4)   Proposed maximum aggregate value of transaction:

5)   Total fee paid:

[ ]  Fee paid previously with preliminary materials.
[ ]  Check box if any part of the fee is offset as provided by Exchange Act Rule
     0-11(a)(2) and identify the filing for which the offsetting fee was paid
     previously. Identify the previous filing by registration statement number,
     or the Form or Schedule and the date of its filing.

1)   Amount Previously Paid:

2)   Form, Schedule or Registration Statement No.:

3)   Filing Party:

4)   Date Filed:
<PAGE>

                                UAM FUNDS, INC.
                      Sterling Partners' Equity Portfolio
                           UAM Funds Service Center
                                P.O. Box 419081
                         Kansas City,  MO  64141-6081
                     (toll-free) 1-877-UAM-Link (826-5465)


January 5, 2001

Dear Stockholder:

Enclosed you will find a proxy statement and proxy card for a special meeting of
stockholders of the Sterling Partners' Equity Portfolio. This is a very
important meeting, which has been called to vote on a proposal to liquidate your
Portfolio.

The Board of Directors of UAM Funds, Inc., after thorough discussion and
consideration, has decided to recommend the liquidation of the Portfolio, but
believes that since this is your investment capital, the final decision on this
matter should be made by you, the stockholders. We are proposing to liquidate
the Portfolio because of its relatively small size and its limited prospects for
growth in assets. The Board's reasons for recommending this course are described
more fully in the enclosed proxy statement, which you should consider carefully.

If the stockholders approve the recommendation to liquidate the Portfolio, the
Portfolio will return to you the proceeds of the liquidation of your account.
Once you receive your proceeds, you may pursue any investment option you wish.
You may easily reinvest your proceeds from the liquidation in shares of another
UAM Fund by contacting a shareholder service representative at 1-877-UAM Link
(826-5465).

The Board of Directors regrets any inconvenience this may cause you. We thank
you, however, for the confidence that you placed in us. We continue to wish you
well in your investments.


Sincerely,



James F. Orr III
Chairman
<PAGE>

                                UAM FUNDS, INC.
                      Sterling Partners' Equity Portfolio
                           UAM Funds Service Center
                                P.O. Box 419081
                         Kansas City,  MO  64141-6081
                     (toll free) 1-877-UAM-LINK (826-5465)
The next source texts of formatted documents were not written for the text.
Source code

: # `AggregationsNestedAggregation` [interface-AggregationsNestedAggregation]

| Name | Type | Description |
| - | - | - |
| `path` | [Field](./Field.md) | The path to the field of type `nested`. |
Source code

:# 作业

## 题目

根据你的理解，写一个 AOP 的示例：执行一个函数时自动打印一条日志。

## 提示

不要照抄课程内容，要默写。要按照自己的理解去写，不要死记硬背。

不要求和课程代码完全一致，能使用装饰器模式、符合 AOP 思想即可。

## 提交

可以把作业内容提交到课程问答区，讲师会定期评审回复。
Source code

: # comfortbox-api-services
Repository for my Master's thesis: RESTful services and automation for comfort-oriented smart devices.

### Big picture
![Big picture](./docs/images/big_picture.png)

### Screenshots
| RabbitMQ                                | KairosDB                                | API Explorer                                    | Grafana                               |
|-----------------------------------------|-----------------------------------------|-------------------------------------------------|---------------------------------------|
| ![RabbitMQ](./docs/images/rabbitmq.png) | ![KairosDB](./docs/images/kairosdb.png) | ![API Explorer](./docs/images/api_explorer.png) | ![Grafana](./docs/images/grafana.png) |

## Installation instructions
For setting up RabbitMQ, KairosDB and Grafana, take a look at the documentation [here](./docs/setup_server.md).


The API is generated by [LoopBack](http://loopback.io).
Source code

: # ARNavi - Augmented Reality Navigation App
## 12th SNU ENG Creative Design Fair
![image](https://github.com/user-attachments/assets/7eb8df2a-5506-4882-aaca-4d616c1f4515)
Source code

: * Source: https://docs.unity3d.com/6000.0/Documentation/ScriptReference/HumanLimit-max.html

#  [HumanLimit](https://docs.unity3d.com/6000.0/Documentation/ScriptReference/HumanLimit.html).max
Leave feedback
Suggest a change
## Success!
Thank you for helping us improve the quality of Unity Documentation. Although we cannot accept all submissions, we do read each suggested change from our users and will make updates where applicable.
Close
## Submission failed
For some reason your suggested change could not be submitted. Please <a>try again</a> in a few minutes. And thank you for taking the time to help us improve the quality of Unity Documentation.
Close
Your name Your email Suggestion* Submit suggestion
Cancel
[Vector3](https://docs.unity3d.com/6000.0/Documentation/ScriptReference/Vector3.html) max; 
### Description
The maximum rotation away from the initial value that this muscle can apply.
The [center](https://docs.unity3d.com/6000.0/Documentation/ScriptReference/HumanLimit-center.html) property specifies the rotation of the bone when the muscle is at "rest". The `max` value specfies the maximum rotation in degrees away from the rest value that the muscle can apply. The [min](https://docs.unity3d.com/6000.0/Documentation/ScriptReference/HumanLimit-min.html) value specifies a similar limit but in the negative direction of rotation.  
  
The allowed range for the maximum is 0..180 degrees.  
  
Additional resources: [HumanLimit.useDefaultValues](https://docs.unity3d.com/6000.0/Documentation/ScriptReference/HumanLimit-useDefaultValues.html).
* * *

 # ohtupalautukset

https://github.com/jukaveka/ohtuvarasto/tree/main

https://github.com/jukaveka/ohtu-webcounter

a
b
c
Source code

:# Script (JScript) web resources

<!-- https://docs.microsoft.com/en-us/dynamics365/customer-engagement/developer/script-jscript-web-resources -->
                   NOTICE OF SPECIAL MEETING OF STOCKHOLDERS
                   -----------------------------------------

                          To Be Held January 26, 2001

TO THE STOCKHOLDERS OF THE
STERLING PARTNERS' EQUITY PORTFOLIO:

Notice is hereby given that a special meeting of stockholders (the "Special
Meeting") of the Sterling Partners' Equity Portfolio (the "Portfolio"), a series
of UAM Funds, Inc. (the "Fund"), will be held on January 26, 2001 at the offices
of UAM Fund Services, Inc., 211 Congress Street, Boston, MA 02110 at 10:00 a.m.
local time. The purpose of the Special Meeting is:

 .    to consider a proposal to liquidate and dissolve the Portfolio, as set
     forth in a Plan of Liquidation and Dissolution adopted by the Board of
     Directors of the Fund; and

 .    to transact such other business as may properly come before the Special
     Meeting or any adjournment thereof.

Please read the enclosed proxy statement carefully for information concerning
the proposal to be placed before the meeting.
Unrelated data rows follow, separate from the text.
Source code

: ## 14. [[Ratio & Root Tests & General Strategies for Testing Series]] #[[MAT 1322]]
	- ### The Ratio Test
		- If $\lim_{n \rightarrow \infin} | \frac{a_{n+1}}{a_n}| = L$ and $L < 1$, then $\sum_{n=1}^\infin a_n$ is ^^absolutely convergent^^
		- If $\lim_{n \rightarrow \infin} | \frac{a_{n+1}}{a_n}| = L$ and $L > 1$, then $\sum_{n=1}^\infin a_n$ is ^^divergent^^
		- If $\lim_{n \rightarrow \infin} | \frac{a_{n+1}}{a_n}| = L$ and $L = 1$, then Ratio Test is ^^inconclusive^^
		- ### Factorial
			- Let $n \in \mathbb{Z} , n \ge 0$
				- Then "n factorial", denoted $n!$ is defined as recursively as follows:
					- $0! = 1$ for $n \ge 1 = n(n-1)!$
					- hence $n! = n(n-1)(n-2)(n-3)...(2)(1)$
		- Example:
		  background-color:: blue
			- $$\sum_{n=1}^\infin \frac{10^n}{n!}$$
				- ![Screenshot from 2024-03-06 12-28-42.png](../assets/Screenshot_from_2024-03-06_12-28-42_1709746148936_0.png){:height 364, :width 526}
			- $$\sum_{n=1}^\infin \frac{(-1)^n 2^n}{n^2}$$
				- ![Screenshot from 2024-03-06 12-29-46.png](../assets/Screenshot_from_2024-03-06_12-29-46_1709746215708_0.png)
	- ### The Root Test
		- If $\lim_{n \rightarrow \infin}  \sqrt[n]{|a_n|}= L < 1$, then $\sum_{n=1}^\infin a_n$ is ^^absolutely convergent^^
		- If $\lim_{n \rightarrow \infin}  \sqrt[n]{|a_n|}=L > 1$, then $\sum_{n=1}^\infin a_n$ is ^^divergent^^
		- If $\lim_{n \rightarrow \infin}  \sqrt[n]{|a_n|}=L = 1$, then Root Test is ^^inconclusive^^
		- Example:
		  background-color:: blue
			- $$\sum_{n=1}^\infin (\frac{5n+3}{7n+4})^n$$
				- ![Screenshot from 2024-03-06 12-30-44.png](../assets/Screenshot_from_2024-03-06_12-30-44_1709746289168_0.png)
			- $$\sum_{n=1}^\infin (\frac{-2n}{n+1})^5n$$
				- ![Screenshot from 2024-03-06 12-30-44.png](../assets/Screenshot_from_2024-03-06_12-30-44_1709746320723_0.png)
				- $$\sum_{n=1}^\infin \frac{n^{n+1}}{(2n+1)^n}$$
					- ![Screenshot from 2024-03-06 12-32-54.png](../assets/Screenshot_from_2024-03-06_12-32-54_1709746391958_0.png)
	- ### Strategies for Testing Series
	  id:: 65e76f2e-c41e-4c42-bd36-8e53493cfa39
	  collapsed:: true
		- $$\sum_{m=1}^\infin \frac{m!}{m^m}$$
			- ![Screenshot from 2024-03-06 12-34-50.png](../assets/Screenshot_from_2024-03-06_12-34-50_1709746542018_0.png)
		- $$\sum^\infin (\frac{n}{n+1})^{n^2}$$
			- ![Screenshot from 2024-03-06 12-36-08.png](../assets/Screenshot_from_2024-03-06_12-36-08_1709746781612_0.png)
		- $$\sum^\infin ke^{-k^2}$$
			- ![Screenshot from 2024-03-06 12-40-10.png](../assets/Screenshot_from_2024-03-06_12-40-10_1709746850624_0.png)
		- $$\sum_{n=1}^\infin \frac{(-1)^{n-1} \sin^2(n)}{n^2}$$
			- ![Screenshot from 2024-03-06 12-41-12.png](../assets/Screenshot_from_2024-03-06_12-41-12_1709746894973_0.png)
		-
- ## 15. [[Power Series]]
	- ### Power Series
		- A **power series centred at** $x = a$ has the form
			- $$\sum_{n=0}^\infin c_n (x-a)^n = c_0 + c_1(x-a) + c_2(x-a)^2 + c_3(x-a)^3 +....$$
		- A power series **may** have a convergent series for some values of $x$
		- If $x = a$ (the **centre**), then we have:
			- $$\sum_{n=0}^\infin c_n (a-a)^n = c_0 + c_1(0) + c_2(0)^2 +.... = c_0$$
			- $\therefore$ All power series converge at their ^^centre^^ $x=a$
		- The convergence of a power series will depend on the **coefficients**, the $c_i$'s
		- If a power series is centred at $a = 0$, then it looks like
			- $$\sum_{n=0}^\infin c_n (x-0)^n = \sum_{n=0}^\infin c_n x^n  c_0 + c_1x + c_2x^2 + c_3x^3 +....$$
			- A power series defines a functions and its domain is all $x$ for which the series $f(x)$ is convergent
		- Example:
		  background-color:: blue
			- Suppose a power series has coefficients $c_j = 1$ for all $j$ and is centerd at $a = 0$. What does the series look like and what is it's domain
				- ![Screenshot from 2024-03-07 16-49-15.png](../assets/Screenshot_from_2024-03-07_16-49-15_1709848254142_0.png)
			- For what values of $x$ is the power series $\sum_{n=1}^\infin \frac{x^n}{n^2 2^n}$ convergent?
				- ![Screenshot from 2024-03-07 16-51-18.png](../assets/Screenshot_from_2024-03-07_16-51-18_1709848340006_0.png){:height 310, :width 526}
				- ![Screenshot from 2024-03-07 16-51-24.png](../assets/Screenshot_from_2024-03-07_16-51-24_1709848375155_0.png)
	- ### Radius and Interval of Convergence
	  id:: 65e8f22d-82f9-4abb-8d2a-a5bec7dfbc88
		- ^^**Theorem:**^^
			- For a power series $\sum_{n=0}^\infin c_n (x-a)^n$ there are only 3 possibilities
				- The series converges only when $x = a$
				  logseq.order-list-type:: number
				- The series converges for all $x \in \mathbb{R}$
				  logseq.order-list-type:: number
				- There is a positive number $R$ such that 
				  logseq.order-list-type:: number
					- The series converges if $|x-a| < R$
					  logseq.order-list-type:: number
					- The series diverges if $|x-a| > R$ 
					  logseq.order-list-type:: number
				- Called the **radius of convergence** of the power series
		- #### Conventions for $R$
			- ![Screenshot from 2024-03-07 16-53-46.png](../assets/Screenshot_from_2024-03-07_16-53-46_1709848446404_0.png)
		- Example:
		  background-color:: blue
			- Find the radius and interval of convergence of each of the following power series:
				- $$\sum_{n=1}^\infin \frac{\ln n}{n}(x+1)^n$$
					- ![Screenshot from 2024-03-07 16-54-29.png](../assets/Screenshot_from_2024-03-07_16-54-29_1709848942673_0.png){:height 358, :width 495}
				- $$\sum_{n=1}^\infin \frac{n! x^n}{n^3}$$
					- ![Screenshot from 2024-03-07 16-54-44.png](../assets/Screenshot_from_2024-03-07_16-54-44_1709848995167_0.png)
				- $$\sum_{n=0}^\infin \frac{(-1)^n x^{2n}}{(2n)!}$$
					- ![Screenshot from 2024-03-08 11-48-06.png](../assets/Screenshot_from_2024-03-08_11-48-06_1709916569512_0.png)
Stockholders of record at the close of business on January 2, 2001 will be
entitled to vote at the meeting. You are invited to attend the Special Meeting,
but if you cannot do so, please complete and sign the enclosed proxy, and return
it in the accompanying envelope as promptly as possible. Any stockholder
attending the Special Meeting may vote in person even though a proxy has already
been returned.


By Order of the Board of Directors,



Linda T Gibson, Esq.
Secretary


Boston, Massachusetts
January 5, 2001
<PAGE>

                                UAM FUNDS, INC.
                      Sterling Partners' Equity Portfolio

                                PROXY STATEMENT
                                ---------------


This Proxy Statement is furnished in connection with the solicitation of proxies
by the Board of Directors of UAM Funds, Inc. (the "Fund") on behalf of the
Sterling Partners' Equity Portfolio (the "Portfolio"), a separate series of the
Fund, for use at a Special Meeting of Stockholders to be held at UAM Fund
Services, Inc., 211 Congress Street, Boston, MA on January 26, 2001 at 10:00
a.m. local time, or at any adjournment thereof (the "Special Meeting").

Proxy Solicitation

All proxies in the enclosed form that are properly executed and returned to the
Portfolio will be voted as provided therein at the Special Meeting or at any
adjournment thereof. A stockholder executing and returning a proxy has the power
to revoke it at any time before it is exercised by giving written notice of such
revocation to the Secretary of the Fund. Signing and mailing the proxy will not
affect your right to give a later proxy or to attend the Special Meeting and
vote your shares in person.

The Board of Directors intends to bring before the Special Meeting the sole
matter set forth in the foregoing notice. The persons named in the enclosed
proxy and acting thereunder will vote with respect to that item in accordance
with the directions of the stockholder as specified on the proxy card. If no
choice is specified, the shares will be voted in favor of:

     .  the proposal to liquidate and dissolve the Portfolio and return the
        proceeds to the stockholders of the Portfolio; and

     .  any other matter not presently known, but which may properly come before
        the meeting or any adjournment thereof.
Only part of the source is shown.